• [Work request]: For the entries below, print exactly the lines between the line holding "To Create Hemia](#Technolgies-Used-To-Create-Hemia)" and the line holding "BC | Aristotle |", inclusive, and nothing else.

• [Data listing]:
★ ★ ★ ★ ★

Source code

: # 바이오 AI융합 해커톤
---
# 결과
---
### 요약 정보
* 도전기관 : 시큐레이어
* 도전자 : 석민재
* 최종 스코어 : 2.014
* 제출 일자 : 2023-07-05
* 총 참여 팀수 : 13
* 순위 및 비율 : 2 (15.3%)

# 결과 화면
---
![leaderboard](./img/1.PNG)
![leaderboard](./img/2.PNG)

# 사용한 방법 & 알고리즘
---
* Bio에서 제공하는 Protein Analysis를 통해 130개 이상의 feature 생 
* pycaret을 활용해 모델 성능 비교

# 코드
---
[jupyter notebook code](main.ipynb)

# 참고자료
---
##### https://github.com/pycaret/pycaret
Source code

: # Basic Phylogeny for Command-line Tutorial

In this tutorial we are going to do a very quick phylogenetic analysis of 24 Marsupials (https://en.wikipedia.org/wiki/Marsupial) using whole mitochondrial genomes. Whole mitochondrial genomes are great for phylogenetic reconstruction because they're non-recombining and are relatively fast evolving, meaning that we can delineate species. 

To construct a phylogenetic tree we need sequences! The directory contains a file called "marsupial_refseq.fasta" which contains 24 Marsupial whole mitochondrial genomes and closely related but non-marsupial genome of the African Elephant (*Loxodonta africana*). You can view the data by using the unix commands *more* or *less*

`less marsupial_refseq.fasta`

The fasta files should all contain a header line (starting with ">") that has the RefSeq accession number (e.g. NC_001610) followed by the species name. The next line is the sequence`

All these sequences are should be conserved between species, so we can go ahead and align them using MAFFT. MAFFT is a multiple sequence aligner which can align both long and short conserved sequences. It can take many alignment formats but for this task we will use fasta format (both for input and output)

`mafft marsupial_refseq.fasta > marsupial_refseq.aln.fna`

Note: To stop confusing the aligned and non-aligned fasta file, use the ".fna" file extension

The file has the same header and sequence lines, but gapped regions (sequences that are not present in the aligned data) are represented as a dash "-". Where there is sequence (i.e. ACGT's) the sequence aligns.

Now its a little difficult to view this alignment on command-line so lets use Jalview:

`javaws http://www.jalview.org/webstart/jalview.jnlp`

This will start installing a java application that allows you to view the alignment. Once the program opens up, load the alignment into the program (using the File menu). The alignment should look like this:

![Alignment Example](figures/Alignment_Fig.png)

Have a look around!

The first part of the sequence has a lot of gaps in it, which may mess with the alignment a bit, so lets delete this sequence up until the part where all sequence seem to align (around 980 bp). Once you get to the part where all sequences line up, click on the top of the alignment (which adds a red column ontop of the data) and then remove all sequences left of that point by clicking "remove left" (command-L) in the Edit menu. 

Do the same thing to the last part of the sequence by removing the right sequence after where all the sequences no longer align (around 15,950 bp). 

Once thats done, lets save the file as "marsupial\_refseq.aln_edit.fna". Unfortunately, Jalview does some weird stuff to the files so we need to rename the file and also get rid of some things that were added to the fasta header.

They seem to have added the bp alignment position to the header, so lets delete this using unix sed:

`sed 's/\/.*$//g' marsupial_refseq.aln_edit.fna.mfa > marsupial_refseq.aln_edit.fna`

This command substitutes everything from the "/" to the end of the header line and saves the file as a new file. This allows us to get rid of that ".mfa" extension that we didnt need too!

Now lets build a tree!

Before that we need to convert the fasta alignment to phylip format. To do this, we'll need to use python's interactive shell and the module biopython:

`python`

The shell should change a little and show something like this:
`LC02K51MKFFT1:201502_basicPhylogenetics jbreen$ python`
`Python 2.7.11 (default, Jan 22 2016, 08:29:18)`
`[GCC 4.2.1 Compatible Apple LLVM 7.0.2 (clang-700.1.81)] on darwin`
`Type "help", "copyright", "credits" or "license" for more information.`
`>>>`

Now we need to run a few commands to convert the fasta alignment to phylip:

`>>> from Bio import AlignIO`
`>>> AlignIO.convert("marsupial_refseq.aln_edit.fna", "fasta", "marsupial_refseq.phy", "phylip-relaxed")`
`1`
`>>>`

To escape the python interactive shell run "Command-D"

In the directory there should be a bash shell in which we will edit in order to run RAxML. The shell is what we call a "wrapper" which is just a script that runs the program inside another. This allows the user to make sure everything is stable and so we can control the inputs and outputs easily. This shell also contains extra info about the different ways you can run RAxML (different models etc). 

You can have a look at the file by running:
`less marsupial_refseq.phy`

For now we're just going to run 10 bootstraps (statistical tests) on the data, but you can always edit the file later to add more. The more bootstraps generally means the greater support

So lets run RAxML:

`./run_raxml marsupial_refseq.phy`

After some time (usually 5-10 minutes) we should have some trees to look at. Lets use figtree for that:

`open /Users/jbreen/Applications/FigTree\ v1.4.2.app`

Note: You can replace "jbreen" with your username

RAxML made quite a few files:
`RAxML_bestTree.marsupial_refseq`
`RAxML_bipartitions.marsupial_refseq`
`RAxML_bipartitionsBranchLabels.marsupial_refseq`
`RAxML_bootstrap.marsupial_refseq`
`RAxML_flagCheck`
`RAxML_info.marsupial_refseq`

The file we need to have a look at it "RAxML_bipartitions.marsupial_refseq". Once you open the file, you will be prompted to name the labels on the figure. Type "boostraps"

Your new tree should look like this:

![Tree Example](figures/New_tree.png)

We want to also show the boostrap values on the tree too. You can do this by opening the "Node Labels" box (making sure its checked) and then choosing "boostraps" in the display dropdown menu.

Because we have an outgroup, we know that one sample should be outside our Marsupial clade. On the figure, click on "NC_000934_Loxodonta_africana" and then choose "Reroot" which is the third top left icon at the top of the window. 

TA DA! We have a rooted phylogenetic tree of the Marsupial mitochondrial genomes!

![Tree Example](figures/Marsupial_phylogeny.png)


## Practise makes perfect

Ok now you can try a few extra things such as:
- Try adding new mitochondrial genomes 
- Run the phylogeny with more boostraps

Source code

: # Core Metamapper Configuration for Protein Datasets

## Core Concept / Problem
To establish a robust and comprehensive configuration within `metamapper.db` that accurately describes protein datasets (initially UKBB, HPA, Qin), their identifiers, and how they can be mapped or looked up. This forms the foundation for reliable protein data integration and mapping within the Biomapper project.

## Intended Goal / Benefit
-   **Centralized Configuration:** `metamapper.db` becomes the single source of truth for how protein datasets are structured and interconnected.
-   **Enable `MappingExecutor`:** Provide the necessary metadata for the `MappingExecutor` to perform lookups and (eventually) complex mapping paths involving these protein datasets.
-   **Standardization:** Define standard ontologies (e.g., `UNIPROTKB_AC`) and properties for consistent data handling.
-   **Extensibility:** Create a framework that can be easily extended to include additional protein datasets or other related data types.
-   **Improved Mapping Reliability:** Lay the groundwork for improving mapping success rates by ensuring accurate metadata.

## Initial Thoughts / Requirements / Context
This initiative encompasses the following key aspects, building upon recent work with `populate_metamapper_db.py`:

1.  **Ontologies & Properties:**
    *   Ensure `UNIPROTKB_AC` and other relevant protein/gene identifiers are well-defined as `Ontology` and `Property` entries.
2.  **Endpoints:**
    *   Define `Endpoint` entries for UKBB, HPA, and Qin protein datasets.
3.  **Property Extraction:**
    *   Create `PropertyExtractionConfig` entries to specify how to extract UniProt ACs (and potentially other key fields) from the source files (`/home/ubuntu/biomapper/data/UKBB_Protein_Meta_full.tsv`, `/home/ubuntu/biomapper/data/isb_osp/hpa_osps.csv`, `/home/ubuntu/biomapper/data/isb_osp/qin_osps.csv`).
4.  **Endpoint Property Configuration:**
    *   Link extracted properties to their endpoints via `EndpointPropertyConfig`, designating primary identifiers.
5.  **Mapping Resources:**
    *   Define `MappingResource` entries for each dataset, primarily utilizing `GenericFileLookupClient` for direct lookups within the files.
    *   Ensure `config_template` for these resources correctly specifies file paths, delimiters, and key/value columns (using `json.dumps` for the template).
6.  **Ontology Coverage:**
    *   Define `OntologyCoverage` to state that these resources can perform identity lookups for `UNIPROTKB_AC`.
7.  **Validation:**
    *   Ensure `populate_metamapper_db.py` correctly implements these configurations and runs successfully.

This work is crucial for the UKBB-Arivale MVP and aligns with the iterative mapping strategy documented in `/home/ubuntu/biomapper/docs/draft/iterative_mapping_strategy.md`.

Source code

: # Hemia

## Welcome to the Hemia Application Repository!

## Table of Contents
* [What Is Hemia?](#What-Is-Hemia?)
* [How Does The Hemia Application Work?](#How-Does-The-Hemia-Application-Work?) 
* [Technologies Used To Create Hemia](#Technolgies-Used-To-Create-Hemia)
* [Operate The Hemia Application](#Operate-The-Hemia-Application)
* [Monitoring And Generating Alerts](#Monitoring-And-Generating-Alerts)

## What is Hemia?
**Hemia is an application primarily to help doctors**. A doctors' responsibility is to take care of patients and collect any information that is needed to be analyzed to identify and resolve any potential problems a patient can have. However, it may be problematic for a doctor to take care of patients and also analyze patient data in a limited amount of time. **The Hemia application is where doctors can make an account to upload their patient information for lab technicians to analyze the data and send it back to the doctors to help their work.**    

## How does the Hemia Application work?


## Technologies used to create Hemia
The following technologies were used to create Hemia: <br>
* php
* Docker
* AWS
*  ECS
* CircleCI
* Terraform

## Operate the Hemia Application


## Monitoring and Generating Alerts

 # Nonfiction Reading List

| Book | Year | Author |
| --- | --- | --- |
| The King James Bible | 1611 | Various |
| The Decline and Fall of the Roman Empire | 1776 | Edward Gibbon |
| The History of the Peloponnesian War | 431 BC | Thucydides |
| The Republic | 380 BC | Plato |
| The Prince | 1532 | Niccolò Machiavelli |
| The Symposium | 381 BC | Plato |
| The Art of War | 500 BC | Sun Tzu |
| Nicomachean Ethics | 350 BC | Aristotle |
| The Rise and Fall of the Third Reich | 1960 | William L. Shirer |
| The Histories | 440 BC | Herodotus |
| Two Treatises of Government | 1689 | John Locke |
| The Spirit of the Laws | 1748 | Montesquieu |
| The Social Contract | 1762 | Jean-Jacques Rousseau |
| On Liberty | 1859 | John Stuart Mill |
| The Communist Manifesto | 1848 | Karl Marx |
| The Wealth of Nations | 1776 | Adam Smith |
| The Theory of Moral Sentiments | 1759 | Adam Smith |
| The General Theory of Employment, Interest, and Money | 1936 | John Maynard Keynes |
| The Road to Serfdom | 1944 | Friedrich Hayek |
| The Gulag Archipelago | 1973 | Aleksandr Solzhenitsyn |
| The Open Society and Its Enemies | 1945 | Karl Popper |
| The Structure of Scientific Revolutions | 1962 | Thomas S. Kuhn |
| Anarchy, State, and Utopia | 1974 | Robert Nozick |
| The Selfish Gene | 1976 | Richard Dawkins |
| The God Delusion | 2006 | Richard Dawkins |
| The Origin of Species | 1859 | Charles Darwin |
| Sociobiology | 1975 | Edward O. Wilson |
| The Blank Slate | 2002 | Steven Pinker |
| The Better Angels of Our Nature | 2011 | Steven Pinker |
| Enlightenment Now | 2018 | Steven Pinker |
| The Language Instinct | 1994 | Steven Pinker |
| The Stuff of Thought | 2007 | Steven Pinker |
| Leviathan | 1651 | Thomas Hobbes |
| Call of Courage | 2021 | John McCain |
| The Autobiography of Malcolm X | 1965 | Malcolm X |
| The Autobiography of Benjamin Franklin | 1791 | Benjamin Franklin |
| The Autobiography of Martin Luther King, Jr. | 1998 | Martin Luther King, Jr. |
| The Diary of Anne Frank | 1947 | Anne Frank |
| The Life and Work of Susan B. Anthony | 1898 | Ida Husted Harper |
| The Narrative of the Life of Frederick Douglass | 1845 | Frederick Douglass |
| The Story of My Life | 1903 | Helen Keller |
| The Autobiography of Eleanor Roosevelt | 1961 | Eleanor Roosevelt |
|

★ ★ ★ ★ ★

• [Solution for this problem]:
* [Technologies Used To Create Hemia](#Technolgies-Used-To-Create-Hemia)
* [Operate The Hemia Application](#Operate-The-Hemia-Application)
* [Monitoring And Generating Alerts](#Monitoring-And-Generating-Alerts)

## What is Hemia?
**Hemia is an application primarily to help doctors**. A doctors' responsibility is to take care of patients and collect any information that is needed to be analyzed to identify and resolve any potential problems a patient can have. However, it may be problematic for a doctor to take care of patients and also analyze patient data in a limited amount of time. **The Hemia application is where doctors can make an account to upload their patient information for lab technicians to analyze the data and send it back to the doctors to help their work.**    

## How does the Hemia Application work?


## Technologies used to create Hemia
The following technologies were used to create Hemia: <br>
* php
* Docker
* AWS
*  ECS
* CircleCI
* Terraform

## Operate the Hemia Application


## Monitoring and Generating Alerts

 # Nonfiction Reading List

| Book | Year | Author |
| --- | --- | --- |
| The King James Bible | 1611 | Various |
| The Decline and Fall of the Roman Empire | 1776 | Edward Gibbon |
| The History of the Peloponnesian War | 431 BC | Thucydides |
| The Republic | 380 BC | Plato |
| The Prince | 1532 | Niccolò Machiavelli |
| The Symposium | 381 BC | Plato |
| The Art of War | 500 BC | Sun Tzu |
| Nicomachean Ethics | 350 BC | Aristotle |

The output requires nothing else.